*** Data records ***

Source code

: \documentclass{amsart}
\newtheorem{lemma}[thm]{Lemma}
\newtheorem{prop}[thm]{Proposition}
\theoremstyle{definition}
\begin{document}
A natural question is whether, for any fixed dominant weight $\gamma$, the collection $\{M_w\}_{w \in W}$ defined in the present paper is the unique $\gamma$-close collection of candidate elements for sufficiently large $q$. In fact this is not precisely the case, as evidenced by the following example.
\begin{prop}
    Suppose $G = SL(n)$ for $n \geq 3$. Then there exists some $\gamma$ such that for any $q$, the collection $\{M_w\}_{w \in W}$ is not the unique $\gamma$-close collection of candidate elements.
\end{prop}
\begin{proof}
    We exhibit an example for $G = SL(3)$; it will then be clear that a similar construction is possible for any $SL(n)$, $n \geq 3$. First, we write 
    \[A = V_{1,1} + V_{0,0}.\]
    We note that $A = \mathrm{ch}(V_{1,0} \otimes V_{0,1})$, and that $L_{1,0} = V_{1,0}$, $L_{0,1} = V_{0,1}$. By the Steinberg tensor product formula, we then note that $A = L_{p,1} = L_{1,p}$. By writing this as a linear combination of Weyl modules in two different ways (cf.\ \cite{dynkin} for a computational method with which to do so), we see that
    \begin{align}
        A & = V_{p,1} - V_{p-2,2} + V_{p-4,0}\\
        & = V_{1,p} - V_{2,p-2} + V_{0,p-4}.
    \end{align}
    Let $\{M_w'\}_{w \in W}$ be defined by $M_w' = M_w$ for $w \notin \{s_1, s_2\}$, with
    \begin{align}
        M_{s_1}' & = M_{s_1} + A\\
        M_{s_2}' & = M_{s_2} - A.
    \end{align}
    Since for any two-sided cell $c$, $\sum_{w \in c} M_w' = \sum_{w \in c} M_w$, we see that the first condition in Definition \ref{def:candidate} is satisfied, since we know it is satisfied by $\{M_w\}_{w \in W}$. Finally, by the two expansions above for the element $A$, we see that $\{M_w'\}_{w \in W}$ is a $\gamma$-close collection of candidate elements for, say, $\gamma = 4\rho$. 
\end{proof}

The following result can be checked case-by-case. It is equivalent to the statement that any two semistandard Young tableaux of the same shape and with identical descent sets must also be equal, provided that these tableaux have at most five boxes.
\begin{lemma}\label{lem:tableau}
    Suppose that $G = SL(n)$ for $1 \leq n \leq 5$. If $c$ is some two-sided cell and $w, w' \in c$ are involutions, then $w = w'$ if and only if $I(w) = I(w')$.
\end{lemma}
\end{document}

***

● **Problem details**:
Exactly one number is wanted in reply: the count of lines above that hold the string "lemma".

● **Answer box**:
3